EXERCISE GOAL:
Search the data for the word "colunas" and copy out every line that has it.
··· DATA
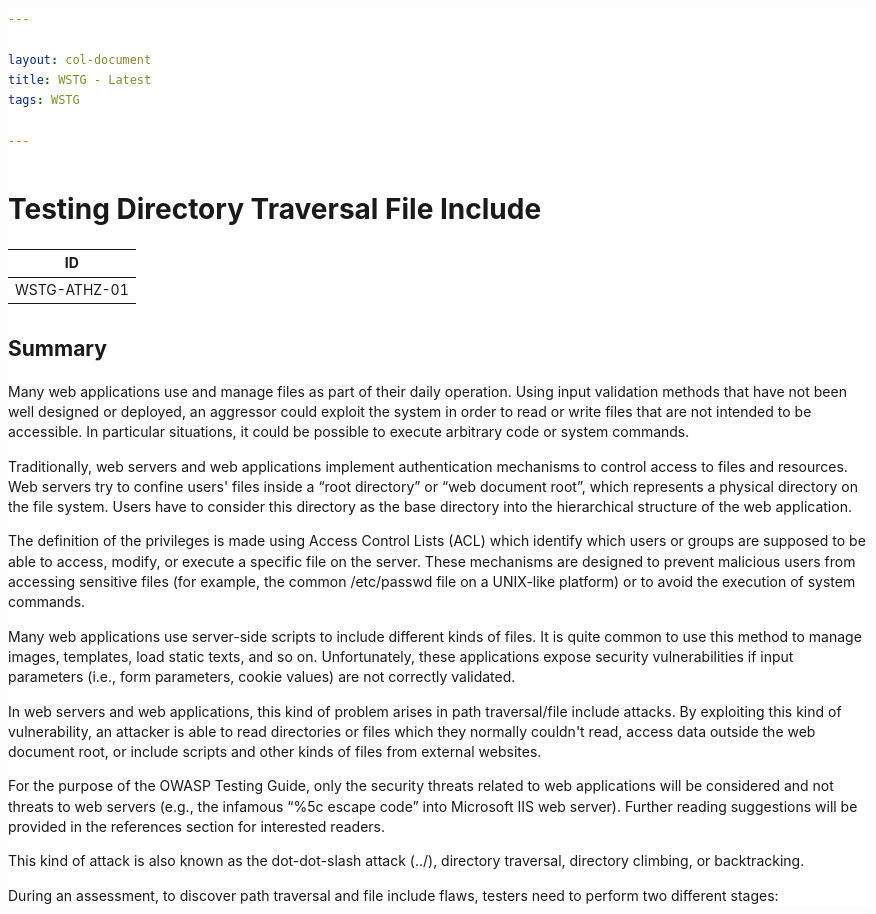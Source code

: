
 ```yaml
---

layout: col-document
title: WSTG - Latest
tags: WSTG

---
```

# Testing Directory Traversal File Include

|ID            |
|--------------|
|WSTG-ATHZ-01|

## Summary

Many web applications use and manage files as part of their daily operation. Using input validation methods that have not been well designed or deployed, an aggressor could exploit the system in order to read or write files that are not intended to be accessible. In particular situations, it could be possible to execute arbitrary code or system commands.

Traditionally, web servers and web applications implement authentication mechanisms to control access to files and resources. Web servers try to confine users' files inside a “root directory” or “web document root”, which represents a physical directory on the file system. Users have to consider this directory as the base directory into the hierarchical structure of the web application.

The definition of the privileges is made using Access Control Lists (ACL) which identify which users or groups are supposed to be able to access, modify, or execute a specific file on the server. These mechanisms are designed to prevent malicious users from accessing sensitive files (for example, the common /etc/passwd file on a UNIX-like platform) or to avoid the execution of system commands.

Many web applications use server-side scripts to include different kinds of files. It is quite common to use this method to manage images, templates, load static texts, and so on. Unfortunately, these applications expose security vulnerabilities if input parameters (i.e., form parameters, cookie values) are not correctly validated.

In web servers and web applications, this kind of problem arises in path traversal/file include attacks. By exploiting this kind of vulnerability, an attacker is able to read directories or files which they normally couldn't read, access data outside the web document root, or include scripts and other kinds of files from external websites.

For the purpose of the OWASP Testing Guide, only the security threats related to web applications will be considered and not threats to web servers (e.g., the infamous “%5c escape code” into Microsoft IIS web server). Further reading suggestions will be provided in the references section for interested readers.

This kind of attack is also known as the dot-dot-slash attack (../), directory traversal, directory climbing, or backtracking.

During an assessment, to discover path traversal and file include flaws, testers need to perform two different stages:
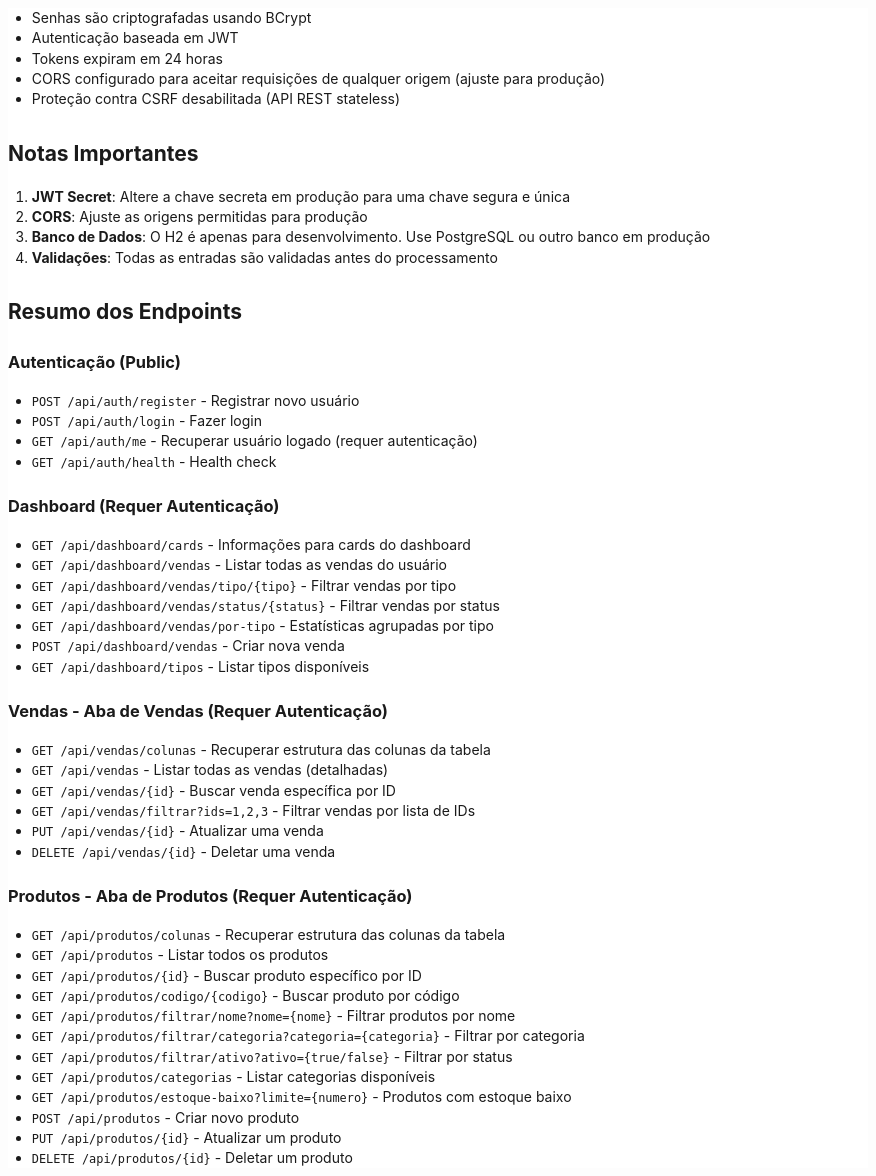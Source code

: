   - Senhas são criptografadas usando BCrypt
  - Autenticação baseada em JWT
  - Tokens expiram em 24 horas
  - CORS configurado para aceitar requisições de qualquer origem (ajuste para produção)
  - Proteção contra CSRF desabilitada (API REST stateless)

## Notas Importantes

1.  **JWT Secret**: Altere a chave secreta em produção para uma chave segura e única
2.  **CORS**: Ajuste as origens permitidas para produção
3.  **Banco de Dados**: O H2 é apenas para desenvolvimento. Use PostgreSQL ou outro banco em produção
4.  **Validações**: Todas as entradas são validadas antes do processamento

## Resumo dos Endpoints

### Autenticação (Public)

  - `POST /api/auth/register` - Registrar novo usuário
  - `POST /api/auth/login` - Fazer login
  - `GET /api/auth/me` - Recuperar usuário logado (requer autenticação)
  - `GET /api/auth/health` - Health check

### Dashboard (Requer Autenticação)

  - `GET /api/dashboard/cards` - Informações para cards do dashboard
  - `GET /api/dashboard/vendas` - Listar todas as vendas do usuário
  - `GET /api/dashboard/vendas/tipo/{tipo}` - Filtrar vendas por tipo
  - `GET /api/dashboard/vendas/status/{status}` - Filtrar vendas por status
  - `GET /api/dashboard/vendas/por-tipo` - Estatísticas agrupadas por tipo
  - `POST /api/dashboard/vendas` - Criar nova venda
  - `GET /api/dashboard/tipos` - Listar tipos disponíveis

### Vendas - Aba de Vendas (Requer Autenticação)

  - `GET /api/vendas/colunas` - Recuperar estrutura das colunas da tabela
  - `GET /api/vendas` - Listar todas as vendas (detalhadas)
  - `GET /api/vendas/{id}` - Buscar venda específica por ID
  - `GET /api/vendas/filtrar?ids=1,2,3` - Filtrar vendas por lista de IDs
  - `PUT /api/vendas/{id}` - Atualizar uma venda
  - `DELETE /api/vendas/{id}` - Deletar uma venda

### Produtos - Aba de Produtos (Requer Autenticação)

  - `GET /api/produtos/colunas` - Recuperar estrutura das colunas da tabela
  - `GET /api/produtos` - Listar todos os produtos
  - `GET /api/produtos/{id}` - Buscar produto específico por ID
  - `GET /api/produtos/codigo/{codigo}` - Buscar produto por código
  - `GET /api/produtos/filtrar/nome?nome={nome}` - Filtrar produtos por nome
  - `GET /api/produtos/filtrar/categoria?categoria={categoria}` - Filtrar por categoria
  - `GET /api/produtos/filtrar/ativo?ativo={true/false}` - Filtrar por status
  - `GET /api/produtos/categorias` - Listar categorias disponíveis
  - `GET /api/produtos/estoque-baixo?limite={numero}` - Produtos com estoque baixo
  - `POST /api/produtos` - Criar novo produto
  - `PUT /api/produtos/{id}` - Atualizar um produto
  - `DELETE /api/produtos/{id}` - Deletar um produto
······
ANSWER SECTION:
  - `GET /api/vendas/colunas` - Recuperar estrutura das colunas da tabela
  - `GET /api/produtos/colunas` - Recuperar estrutura das colunas da tabela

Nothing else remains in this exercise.